■ Work item: Could you please return each line of the data that has the word "Development"?

[Opening Given records section]

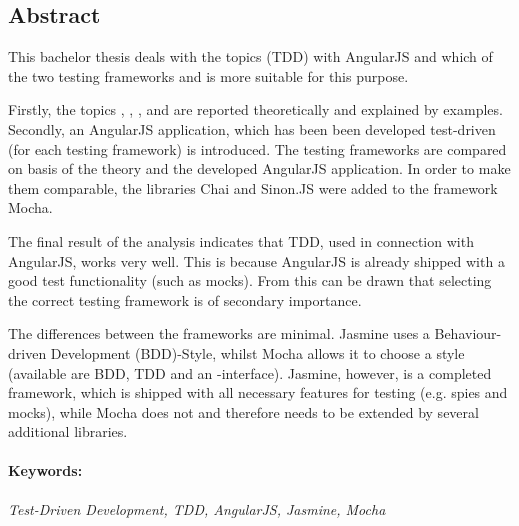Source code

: \subsection*{Abstract}
\vspace{0.5cm}

This bachelor thesis deals with the topics  (TDD) with AngularJS and which of the two testing frameworks  and  is more suitable for this purpose.

Firstly, the topics , , ,  and  are reported theoretically and explained by examples. 
Secondly, an AngularJS application, which has been been developed test-driven (for each testing framework) is introduced. The testing frameworks are compared on basis of the theory and the developed AngularJS application. In order to make them comparable, the libraries Chai and Sinon.JS were added to the framework Mocha.

The final result of the analysis indicates that TDD, used in connection with AngularJS, works very well. This is because AngularJS is already shipped with a good test functionality (such as mocks). From this can be drawn that selecting the correct testing framework is of secondary importance.

The differences between the frameworks are minimal.
Jasmine uses a Behaviour-driven Development (BDD)-Style, whilst Mocha allows it to choose a style (available are BDD, TDD and an -interface). Jasmine, however, is a completed framework, which is shipped with all necessary features for testing (e.g. spies and mocks), while Mocha does not and therefore needs to be extended by several additional libraries.

\paragraph{Keywords:}
\textit{Test-Driven Development, TDD, AngularJS, Jasmine, Mocha}


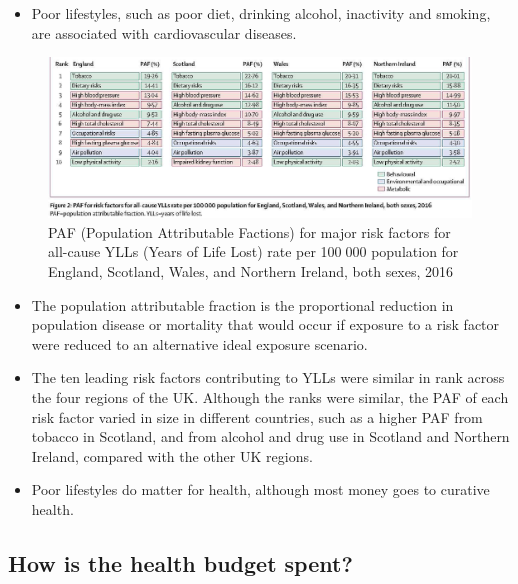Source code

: \begin{itemize}           
        \item Poor lifestyles, such as poor diet, drinking alcohol, inactivity and smoking, are associated with cardiovascular diseases.
        \end{itemize}

\begin{figure}[H]%
                \centering
                \includegraphics[width=5in]{images/ch3/17.png}
                \caption{PAF (Population Attributable Factions) for major risk factors for all-cause YLLs (Years of Life Lost) rate per 100 000 population for England, Scotland, Wales, and Northern Ireland, both sexes, 2016}
                \label{fig:label}
            \end{figure} 

\begin{itemize}           
        \item The population attributable fraction is the proportional reduction in population disease or mortality that would occur if exposure to a risk factor were reduced to an alternative ideal exposure scenario. 
        \item The ten leading risk factors contributing to YLLs were similar in rank across the four regions of the UK. Although the ranks were similar, the PAF of each risk factor varied in size in different countries, such as a higher PAF from tobacco in Scotland, and from alcohol and drug use in Scotland and Northern Ireland, compared with the other UK regions.
        \item Poor lifestyles do matter for health, although most money goes to curative health.
        \end{itemize}

        \subsection{How is the health budget spent?} 
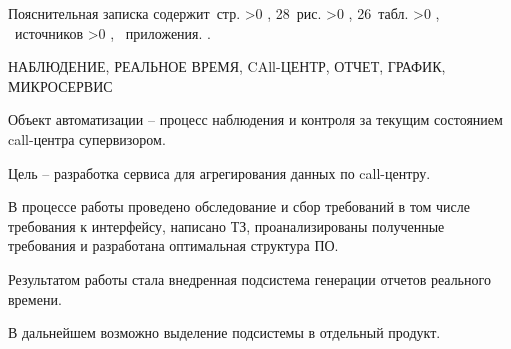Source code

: \Referat

\thispagestyle{empty}

Пояснительная записка содержит \pageref{LastPage}\,стр.%
\ifnum \totfig >0
, 28~рис.%
\fi
\ifnum \tottab >0
, 26~табл.%
\fi
%
\ifnum \totbib >0
, \totbib~источников%
\fi
%
\ifnum \totapp >0
, \totapp~приложения.%
\else
.%
\fi

НАБЛЮДЕНИЕ, РЕАЛЬНОЕ ВРЕМЯ, CAll-ЦЕНТР, ОТЧЕТ, ГРАФИК, МИКРОСЕРВИС

Объект автоматизации -- процесс наблюдения и контроля за текущим состоянием call-центра супервизором.

Цель -- разработка сервиса для агрегирования данных по call-центру.

В процессе работы проведено обследование и сбор требований в том числе требования к интерфейсу,
написано ТЗ, проанализированы полученные требования и разработана оптимальная структура ПО.

Результатом работы стала внедренная подсистема генерации отчетов реального времени.

В дальнейшем возможно выделение подсистемы в отдельный продукт.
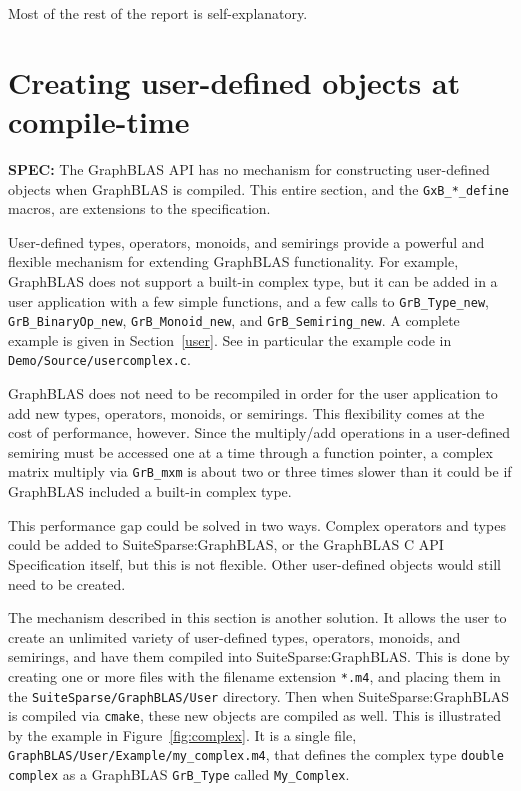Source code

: \documentclass[12pt]{article}
\begin{document}
Most of the rest of the report is self-explanatory.

\newpage
\section{Creating user-defined objects at compile-time} %
\label{precompile}

\begin{spec}
{\bf SPEC:} The GraphBLAS API has no mechanism for constructing user-defined
objects when GraphBLAS is compiled.  This entire section, and the
\verb'GxB_*_define' macros, are extensions to the specification.
\end{spec}

User-defined types, operators, monoids, and semirings provide a powerful and
flexible mechanism for extending GraphBLAS functionality.  For example,
GraphBLAS does not support a built-in complex type, but it can be added in a
user application with a few simple functions, and a few calls to
\verb'GrB_Type_new', \verb'GrB_BinaryOp_new', \verb'GrB_Monoid_new', and
\verb'GrB_Semiring_new'.  A complete example is given in Section~\ref{user}.
See in particular the example code in \verb'Demo/Source/usercomplex.c'.

GraphBLAS does not need to be recompiled in order for the user application to
add new types, operators, monoids, or semirings.  This flexibility comes at the
cost of performance, however.  Since the multiply/add operations in a
user-defined semiring must be accessed one at a time through a function
pointer, a complex matrix multiply via \verb'GrB_mxm' is about two or three
times slower than it could be if GraphBLAS included a built-in complex type.

This performance gap could be solved in two ways.  Complex operators and types
could be added to SuiteSparse:GraphBLAS, or the GraphBLAS C API
Specification itself, but this is not flexible.  Other user-defined objects
would still need to be created.

The mechanism described in this section is another solution.  It allows the
user to create an unlimited variety of user-defined types, operators, monoids,
and semirings, and have them compiled into SuiteSparse:GraphBLAS.  This is done
by creating one or more files with the filename extension \verb'*.m4', and
placing them in the \verb'SuiteSparse/GraphBLAS/User' directory.  Then when
SuiteSparse:GraphBLAS is compiled via \verb'cmake', these new objects are
compiled as well.  This is illustrated by the example in
Figure~\ref{fig:complex}.  It is a single file,
\verb'GraphBLAS/User/Example/my_complex.m4', that defines the complex type
\verb'double complex' as a GraphBLAS \verb'GrB_Type' called \verb'My_Complex'.
\end{document}
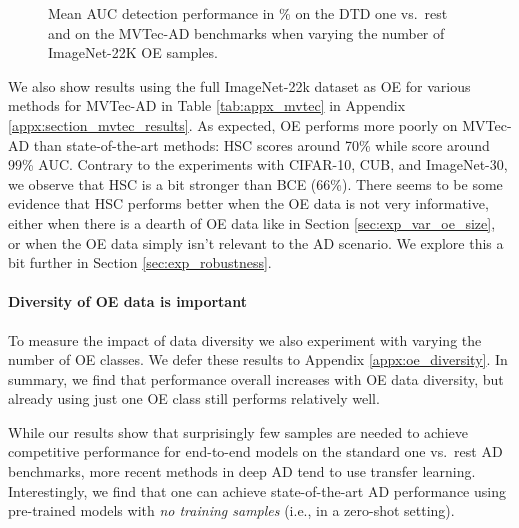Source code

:\documentclass[10pt]{article} \usepackage[accepted]{stylefiles/tmlr}
\begin{document}
\begin{figure}[hbt]  \begin{center} 
      \caption{Mean AUC detection performance in \% on the DTD one vs.~rest and on the MVTec-AD benchmarks when varying the number of ImageNet-22K OE samples.}
      \label{fig:var_oe_size_mvtec}
  \end{center}
\end{figure}


We also show results using the full ImageNet-22k dataset as OE for various methods for MVTec-AD in Table \ref{tab:appx_mvtec} in Appendix \ref{appx:section_mvtec_results}. 
As expected, OE performs more poorly on MVTec-AD than state-of-the-art methods: HSC scores around 70\% while \citet{roth2022towards} score around 99\% AUC. 
Contrary to the experiments with CIFAR-10, CUB, and ImageNet-30, we observe that HSC is a bit stronger than BCE (66\%). There seems to be some evidence that HSC performs better when the OE data is not very informative, either when there is a dearth of OE data like in Section \ref{sec:exp_var_oe_size}, or when the OE data simply isn't relevant to the AD scenario. We explore this a bit further in Section \ref{sec:exp_robustness}. 


\paragraph{Diversity of OE data is important}
To measure the impact of data diversity we also experiment with varying the number of OE classes.
We defer these results to Appendix \ref{appx:oe_diversity}.
In summary, we find that performance overall increases with OE data diversity, but already using just one OE class still performs relatively well. 


While our results show that surprisingly few samples are needed to achieve competitive performance for end-to-end models on the standard one vs.~rest AD benchmarks, more recent methods in deep AD tend to use transfer learning. 
Interestingly, we find that one can achieve state-of-the-art AD performance using pre-trained models with \emph{no training samples} (i.e., in a zero-shot setting).
\end{document}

[Closing Given records section]

■ Solution to the problem:
Jasmine uses a Behaviour-driven Development (BDD)-Style, whilst Mocha allows it to choose a style (available are BDD, TDD and an -interface). Jasmine, however, is a completed framework, which is shipped with all necessary features for testing (e.g. spies and mocks), while Mocha does not and therefore needs to be extended by several additional libraries.
\textit{Test-Driven Development, TDD, AngularJS, Jasmine, Mocha}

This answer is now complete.